[TASK REQUIREMENTS]:
Reproduce, word for word, every line starting at the line that contains "- **액티비티와 분리되어 독립적으로 동작할 수 없다.**" and ending with the final line of the entries.

┄┄┄┄┄┄

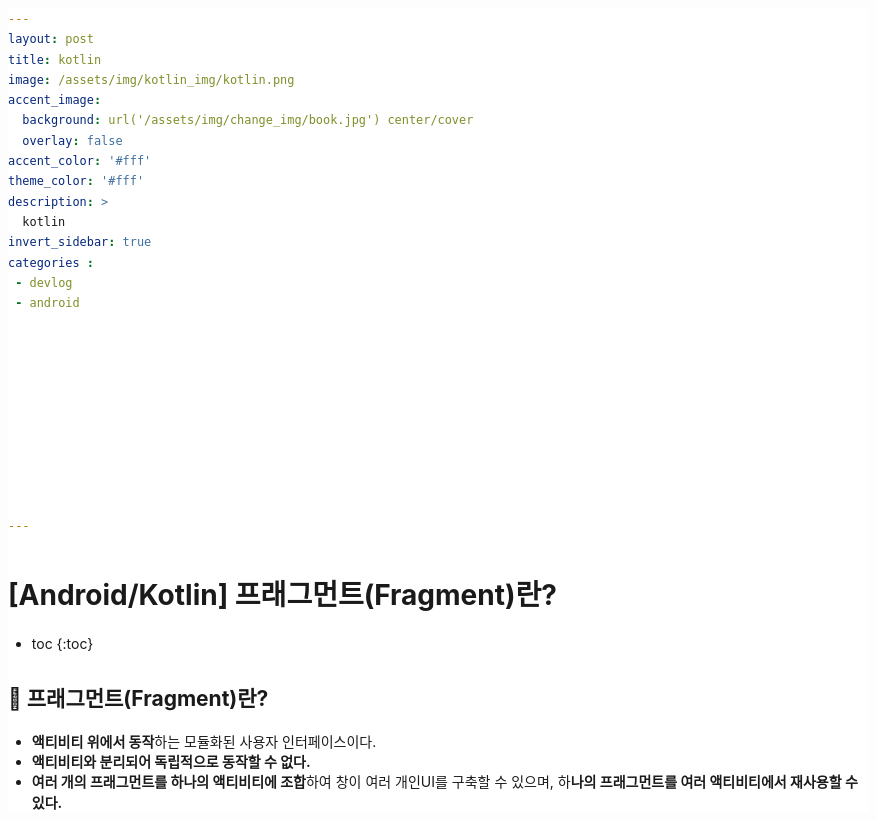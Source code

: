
 ```yaml
---
layout: post
title: kotlin
image: /assets/img/kotlin_img/kotlin.png
accent_image: 
  background: url('/assets/img/change_img/book.jpg') center/cover
  overlay: false
accent_color: '#fff'
theme_color: '#fff'
description: >
  kotlin
invert_sidebar: true
categories :
 - devlog	
 - android










---
```


# [Android/Kotlin] 프래그먼트(Fragment)란?



* toc
{:toc}








## 📌 프래그먼트(Fragment)란?

- **액티비티 위에서 동작**하는 모듈화된 사용자 인터페이스이다.
- **액티비티와 분리되어 독립적으로 동작할 수 없다.**
- **여러 개의 프래그먼트를 하나의 액티비티에 조합**하여 창이 여러 개인UI를 구축할 수 있으며, 하**나의 프래그먼트를 여러 액티비티에서 재사용할 수 있다.**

┄┄┄┄┄┄

[RESPONSE BELOW]:
- **액티비티와 분리되어 독립적으로 동작할 수 없다.**
- **여러 개의 프래그먼트를 하나의 액티비티에 조합**하여 창이 여러 개인UI를 구축할 수 있으며, 하**나의 프래그먼트를 여러 액티비티에서 재사용할 수 있다.**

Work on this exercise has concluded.